As at 30 June 2014 and 31 December 2013, the Group has impaired prepayments amounting to US$347 thousand and US$384 thousand, respectively. In determining the recoverability of trade and other receivables, the Group considers any change in the credit quality of the receivable from the date credit was initially granted up to the reporting date.
14. Cash and cash equivalents
|
| |
| 30 June 2014 (Unaudited) | 31 December 2013 |
Cash in bank denominated in US$ | 5,306 | 10,653 |
Cash in bank denominated in GBP | 2,315 | 4,921 |
Cash in bank denominated in RUR | 34 | 258 |
Total Cash and cash equivalents | 7,655 | 15,832 |
Cash balances generally carry no interest. The Group holds its cash with Sberbank (Moody's rating Baa1/ D+/P2 (Stable) at 30 June 2014), Bank of America (Moody's rating (P)A1/P1 (Stable) at 30 June 2014), Citibank (Fitch's rating BBB+/bbb-/F2 (Stable) at 30 June 2014) and Bank of Cyprus (Moody's rating Ca/E/NP (Negative) at 30 June 2014).
15. Shareholders' equity
Share capital
|
| |
| 30 June 2014 (Unaudited) | 31 December 2013 |
Ordinary share capital | 51,226 | 51,226 |
Share capital authorised, issued and paid in consisted of 333,381,480 ordinary shares with a par value of GBP 0.1 each at 30 June 2014 and 31 December 2013.
16. Borrowings
|
| |
| 30 June 2014 (Unaudited) | 31 December 2013 |
Current |
|
|
Short-term loans from shareholders of the Company | 22,426 | 303 |
Total current borrowings | 22,426 | 303 |
|
| |
| 30 June 2014 (Unaudited) | 31 December 2013 |
Non-current |
|
|
Sberbank | 325,955 | 313,393 |
Long-term loans from shareholders of the Company | 71,994 | 89,503 |
Total long-term borrowings | 397,949 | 402,896 |
Sberbank credit facility The Group recognised a net foreign exchange loss amounting to US$7,541 thousand and US$22,374 thousand during the six months ended 30 June 2014 and 2013 respectively on the Sberbank credit facility and outstanding accrued interest which is denominated in US$.
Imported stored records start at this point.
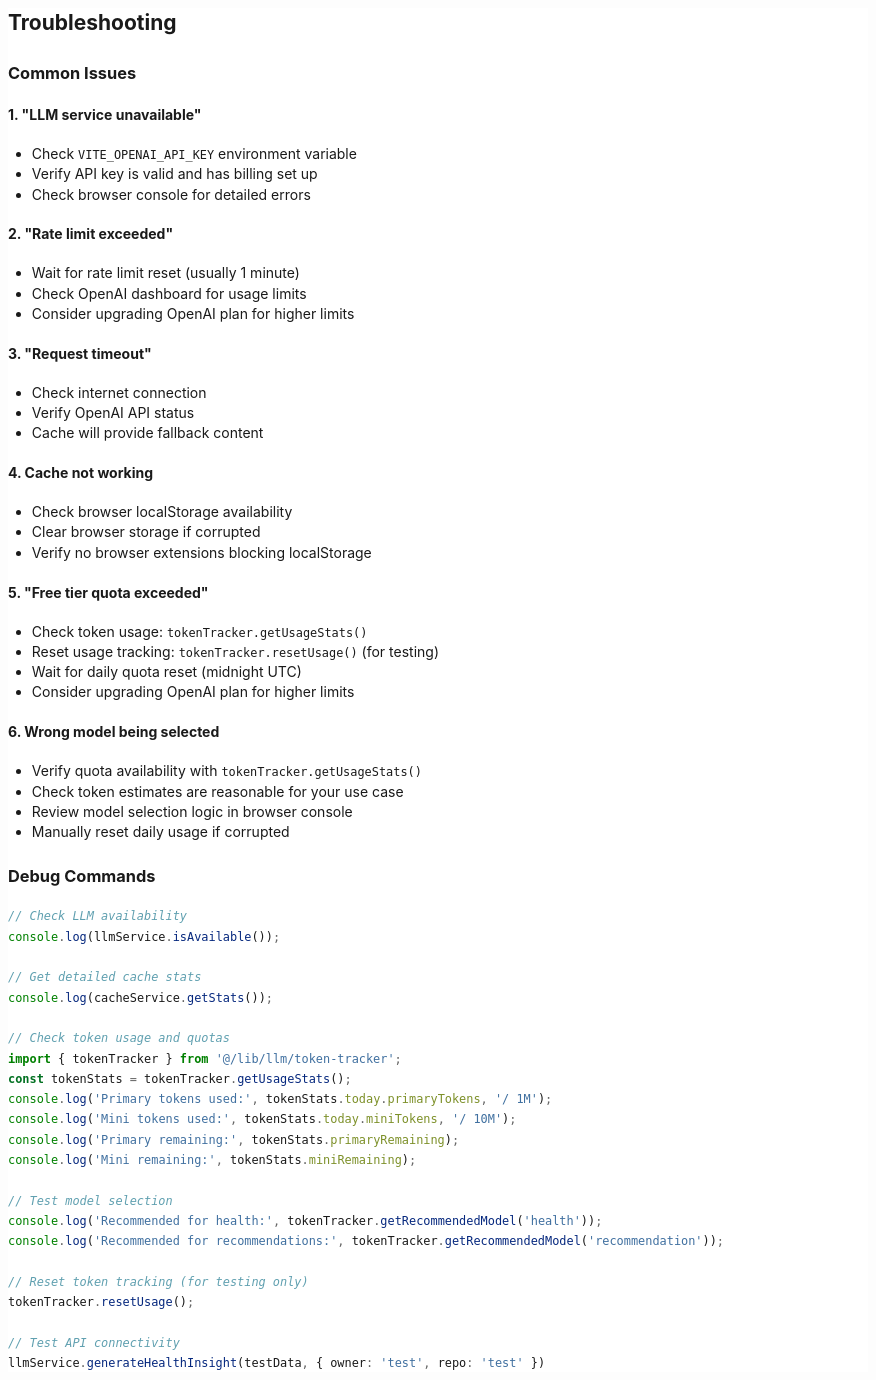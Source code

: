 ## Troubleshooting

### Common Issues

#### 1. "LLM service unavailable"
- Check `VITE_OPENAI_API_KEY` environment variable
- Verify API key is valid and has billing set up
- Check browser console for detailed errors

#### 2. "Rate limit exceeded"
- Wait for rate limit reset (usually 1 minute)
- Check OpenAI dashboard for usage limits
- Consider upgrading OpenAI plan for higher limits

#### 3. "Request timeout"
- Check internet connection
- Verify OpenAI API status
- Cache will provide fallback content

#### 4. Cache not working
- Check browser localStorage availability
- Clear browser storage if corrupted
- Verify no browser extensions blocking localStorage

#### 5. "Free tier quota exceeded"
- Check token usage: `tokenTracker.getUsageStats()`
- Reset usage tracking: `tokenTracker.resetUsage()` (for testing)
- Wait for daily quota reset (midnight UTC)
- Consider upgrading OpenAI plan for higher limits

#### 6. Wrong model being selected
- Verify quota availability with `tokenTracker.getUsageStats()`
- Check token estimates are reasonable for your use case
- Review model selection logic in browser console
- Manually reset daily usage if corrupted

### Debug Commands

```typescript
// Check LLM availability
console.log(llmService.isAvailable());

// Get detailed cache stats
console.log(cacheService.getStats());

// Check token usage and quotas
import { tokenTracker } from '@/lib/llm/token-tracker';
const tokenStats = tokenTracker.getUsageStats();
console.log('Primary tokens used:', tokenStats.today.primaryTokens, '/ 1M');
console.log('Mini tokens used:', tokenStats.today.miniTokens, '/ 10M');
console.log('Primary remaining:', tokenStats.primaryRemaining);
console.log('Mini remaining:', tokenStats.miniRemaining);

// Test model selection
console.log('Recommended for health:', tokenTracker.getRecommendedModel('health'));
console.log('Recommended for recommendations:', tokenTracker.getRecommendedModel('recommendation'));

// Reset token tracking (for testing only)
tokenTracker.resetUsage();

// Test API connectivity
llmService.generateHealthInsight(testData, { owner: 'test', repo: 'test' })
```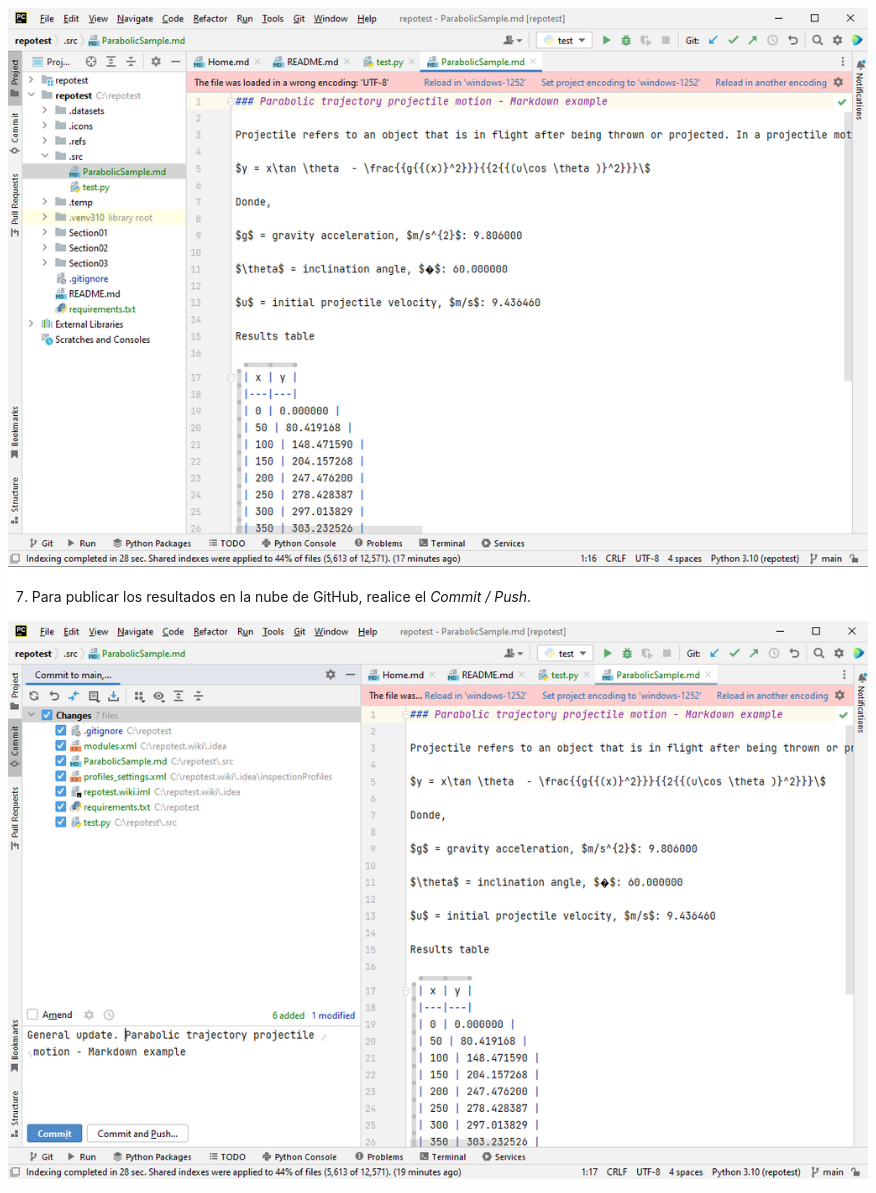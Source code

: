 ![R.TeachingResearchGuide](Screenshot/PyCharmPythonParabolicSample.png)

7. Para publicar los resultados en la nube de GitHub, realice el _Commit / Push_.

![R.TeachingResearchGuide](Screenshot/PyCharmPythonParabolicSamplePush.png)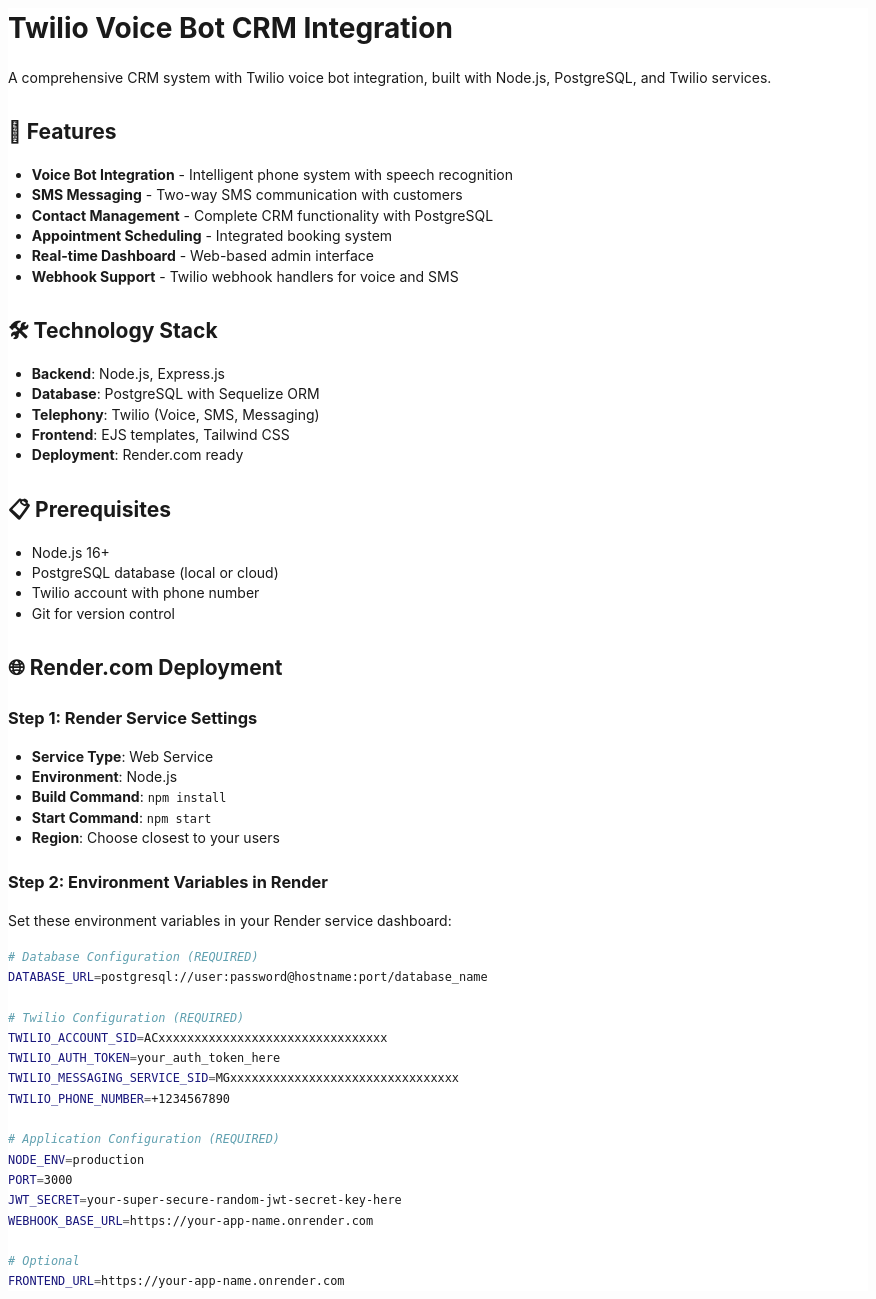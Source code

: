 # Twilio Voice Bot CRM Integration

A comprehensive CRM system with Twilio voice bot integration, built with Node.js, PostgreSQL, and Twilio services.

## 🚀 Features

- **Voice Bot Integration** - Intelligent phone system with speech recognition
- **SMS Messaging** - Two-way SMS communication with customers
- **Contact Management** - Complete CRM functionality with PostgreSQL
- **Appointment Scheduling** - Integrated booking system
- **Real-time Dashboard** - Web-based admin interface
- **Webhook Support** - Twilio webhook handlers for voice and SMS

## 🛠️ Technology Stack

- **Backend**: Node.js, Express.js
- **Database**: PostgreSQL with Sequelize ORM
- **Telephony**: Twilio (Voice, SMS, Messaging)
- **Frontend**: EJS templates, Tailwind CSS
- **Deployment**: Render.com ready

## 📋 Prerequisites

- Node.js 16+ 
- PostgreSQL database (local or cloud)
- Twilio account with phone number
- Git for version control

## 🌐 Render.com Deployment

### Step 1: Render Service Settings
- **Service Type**: Web Service
- **Environment**: Node.js
- **Build Command**: `npm install`
- **Start Command**: `npm start`
- **Region**: Choose closest to your users

### Step 2: Environment Variables in Render
Set these environment variables in your Render service dashboard:

```bash
# Database Configuration (REQUIRED)
DATABASE_URL=postgresql://user:password@hostname:port/database_name

# Twilio Configuration (REQUIRED)
TWILIO_ACCOUNT_SID=ACxxxxxxxxxxxxxxxxxxxxxxxxxxxxxxxx
TWILIO_AUTH_TOKEN=your_auth_token_here
TWILIO_MESSAGING_SERVICE_SID=MGxxxxxxxxxxxxxxxxxxxxxxxxxxxxxxxx
TWILIO_PHONE_NUMBER=+1234567890

# Application Configuration (REQUIRED)
NODE_ENV=production
PORT=3000
JWT_SECRET=your-super-secure-random-jwt-secret-key-here
WEBHOOK_BASE_URL=https://your-app-name.onrender.com

# Optional
FRONTEND_URL=https://your-app-name.onrender.com
```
Loans from shareholders of the Company The Group has a number of US$ denominated loans obtained from the Shareholders of the Company. All of these loans are unsecured and the interest rate on most of these loans is Libor +10% per annum.
17. Provision for dismantlement
The provision for dismantlement represents the net present value of the estimated future obligations for abandonment and site restoration costs which are expected to be incurred at the end of the production lives of the oil and gas fields which are estimated to be in 20 years from 30 June 2014.
| 2014 | 2013 |
As at 1 January | 7,940 | 7,697 |
Additions for new obligations and changes in estimates (Note 10) | (325) | 676 |
Unwinding of discount | 400 | 407 |
Effect of translation to presentation currency | (209) | (605) |
As at 30 June (Unaudited) | 7,806 | 8,175 |
This provision has been created based on the Group's internal estimates. Assumptions, based on the current economic environment, have been made which management believe are a reasonable basis upon which to estimate future dismantlement liability. These estimates are reviewed regularly to take into account any material changes to the assumptions. However, actual dismantlement costs will ultimately depend upon future market prices for the necessary dismantlement works required which will reflect market conditions at the relevant time. Furthermore, the timing is likely to depend on when the fields cease to produce at economically viable levels. This in turn will depend upon future oil and gas prices and future operating costs, each of which are inherently uncertain.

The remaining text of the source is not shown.